Jesús no se volvió obediente en el sentido de que pasó de la desobediencia a la obediencia. En cambio, Él, que siempre fue obediente como Hijo eterno, tomó nuestra carne y entró en un mundo de tentación, dolor y muerte. Al hacerlo, experimentó lo que significa obedecer al Padre como uno de nosotros, no solo con palabras, sino en carne, en agonía, en Getsemaní y en la cruz.

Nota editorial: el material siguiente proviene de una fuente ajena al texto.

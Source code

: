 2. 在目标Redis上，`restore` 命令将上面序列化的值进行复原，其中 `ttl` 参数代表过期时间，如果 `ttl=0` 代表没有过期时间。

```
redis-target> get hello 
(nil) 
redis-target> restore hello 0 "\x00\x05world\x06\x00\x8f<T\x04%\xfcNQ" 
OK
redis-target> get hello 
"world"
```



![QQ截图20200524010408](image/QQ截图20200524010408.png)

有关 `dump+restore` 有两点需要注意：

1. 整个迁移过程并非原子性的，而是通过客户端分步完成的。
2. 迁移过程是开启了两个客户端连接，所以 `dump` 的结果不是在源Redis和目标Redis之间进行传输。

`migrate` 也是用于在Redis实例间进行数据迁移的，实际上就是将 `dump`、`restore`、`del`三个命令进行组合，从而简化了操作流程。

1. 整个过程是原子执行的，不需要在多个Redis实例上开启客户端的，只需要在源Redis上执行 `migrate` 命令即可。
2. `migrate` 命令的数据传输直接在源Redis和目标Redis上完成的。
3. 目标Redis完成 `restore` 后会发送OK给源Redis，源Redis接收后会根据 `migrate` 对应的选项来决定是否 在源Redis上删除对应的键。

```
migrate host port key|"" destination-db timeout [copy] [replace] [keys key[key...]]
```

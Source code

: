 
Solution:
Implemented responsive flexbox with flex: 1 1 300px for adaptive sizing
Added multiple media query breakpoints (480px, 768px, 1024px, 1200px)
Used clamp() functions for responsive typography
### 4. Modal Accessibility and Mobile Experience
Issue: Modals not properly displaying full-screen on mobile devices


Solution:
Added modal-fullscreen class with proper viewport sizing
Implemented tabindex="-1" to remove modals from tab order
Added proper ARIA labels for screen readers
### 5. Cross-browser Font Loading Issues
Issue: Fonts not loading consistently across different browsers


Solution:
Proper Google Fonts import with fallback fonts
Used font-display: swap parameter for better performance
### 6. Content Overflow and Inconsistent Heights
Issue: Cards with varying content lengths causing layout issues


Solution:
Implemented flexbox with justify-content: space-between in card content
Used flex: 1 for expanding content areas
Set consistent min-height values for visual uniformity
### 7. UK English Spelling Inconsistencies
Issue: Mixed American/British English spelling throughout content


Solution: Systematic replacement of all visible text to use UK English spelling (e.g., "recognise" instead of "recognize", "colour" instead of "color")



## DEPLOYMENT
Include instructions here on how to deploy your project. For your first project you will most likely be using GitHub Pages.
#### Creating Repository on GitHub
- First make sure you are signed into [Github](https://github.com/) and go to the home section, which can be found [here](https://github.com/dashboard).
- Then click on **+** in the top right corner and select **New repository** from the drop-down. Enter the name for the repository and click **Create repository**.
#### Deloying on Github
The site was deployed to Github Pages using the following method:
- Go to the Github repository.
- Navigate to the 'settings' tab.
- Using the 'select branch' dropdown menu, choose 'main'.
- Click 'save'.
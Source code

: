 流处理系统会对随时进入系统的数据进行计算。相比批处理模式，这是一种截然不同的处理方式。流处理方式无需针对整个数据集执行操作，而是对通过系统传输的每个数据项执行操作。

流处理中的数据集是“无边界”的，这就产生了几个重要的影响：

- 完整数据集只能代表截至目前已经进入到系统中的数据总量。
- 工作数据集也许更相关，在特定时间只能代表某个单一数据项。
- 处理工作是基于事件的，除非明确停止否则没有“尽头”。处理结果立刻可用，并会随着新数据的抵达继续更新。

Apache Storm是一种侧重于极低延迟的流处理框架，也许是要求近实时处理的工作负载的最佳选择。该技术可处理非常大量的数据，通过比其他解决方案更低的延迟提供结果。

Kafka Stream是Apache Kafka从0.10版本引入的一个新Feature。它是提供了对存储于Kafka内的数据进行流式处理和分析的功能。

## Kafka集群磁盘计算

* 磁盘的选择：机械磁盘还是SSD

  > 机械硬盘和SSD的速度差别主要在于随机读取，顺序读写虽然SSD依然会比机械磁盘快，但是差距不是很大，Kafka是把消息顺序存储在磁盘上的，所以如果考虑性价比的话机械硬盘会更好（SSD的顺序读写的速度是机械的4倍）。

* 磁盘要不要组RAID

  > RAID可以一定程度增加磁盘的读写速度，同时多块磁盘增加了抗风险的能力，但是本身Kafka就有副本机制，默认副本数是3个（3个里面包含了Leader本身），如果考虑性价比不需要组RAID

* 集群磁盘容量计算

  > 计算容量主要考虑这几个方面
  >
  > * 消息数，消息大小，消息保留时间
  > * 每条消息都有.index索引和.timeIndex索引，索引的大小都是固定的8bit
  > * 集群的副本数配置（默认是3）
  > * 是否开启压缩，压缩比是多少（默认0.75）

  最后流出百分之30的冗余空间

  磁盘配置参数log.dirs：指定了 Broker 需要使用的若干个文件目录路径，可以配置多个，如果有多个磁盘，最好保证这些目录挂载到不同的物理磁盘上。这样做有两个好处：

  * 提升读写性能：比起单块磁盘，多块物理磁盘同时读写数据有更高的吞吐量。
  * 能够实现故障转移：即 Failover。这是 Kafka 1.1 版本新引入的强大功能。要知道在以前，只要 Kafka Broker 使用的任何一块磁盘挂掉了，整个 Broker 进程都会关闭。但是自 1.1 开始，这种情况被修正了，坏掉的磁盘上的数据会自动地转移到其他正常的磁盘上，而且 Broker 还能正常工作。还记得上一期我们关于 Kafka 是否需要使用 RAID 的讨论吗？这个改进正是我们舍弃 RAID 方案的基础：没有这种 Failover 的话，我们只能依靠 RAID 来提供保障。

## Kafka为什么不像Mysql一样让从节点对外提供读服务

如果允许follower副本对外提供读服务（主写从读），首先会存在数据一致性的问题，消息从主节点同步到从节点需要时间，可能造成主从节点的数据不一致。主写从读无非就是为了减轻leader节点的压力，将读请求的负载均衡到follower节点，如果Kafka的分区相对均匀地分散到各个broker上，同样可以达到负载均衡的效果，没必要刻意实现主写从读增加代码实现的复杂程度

Pablo dice en Filipenses 2:6-8 que, aunque Jesús era “en forma de Dios”, “se humilló a sí mismo, haciéndose obediente hasta la muerte, y muerte de cruz.”. Su obediencia no era nueva; ahora se hacía visible de la manera más costosa. Del mismo modo, Isaías 53:3-5 predice al Siervo Sufriente que llevaría nuestras aflicciones y recorrería el camino de la aflicción obediente por nosotros.
La palabra «perfecto» (teleioō) en Hebreos 5:9 no implica que Jesús fuera incompleto o defectuoso. Significa que fue llevado a la perfección en su papel de Salvador. Hebreos 2:10 dice que el fundador de nuestra salvación fue perfeccionado «por medio del sufrimiento». De esta manera, Jesús se convierte en nuestro Sumo Sacerdote plenamente cualificado, no solo divino, sino también humano por experiencia.
Como alguien que “aprendió la obediencia” a través del sufrimiento, Jesús comprende nuestras pruebas. Hebreos 4:15-16 nos dice que Él simpatiza con nuestra debilidad, y que podemos acercarnos a Él con confianza. Y Hebreos 12:2-3 nos llama a mirar a Él, que soportó la cruz, como nuestro ejemplo de perseverancia.
Así que, cuando sufrimos o luchamos por obedecer, no nos volvemos hacia una deidad lejana, sino hacia Aquel que recorrió nuestro camino y permaneció fiel. Y al escuchar su voz y obedecerle, experimentamos la salvación que Él nos aseguró, una salvación forjada en su perfecta obediencia.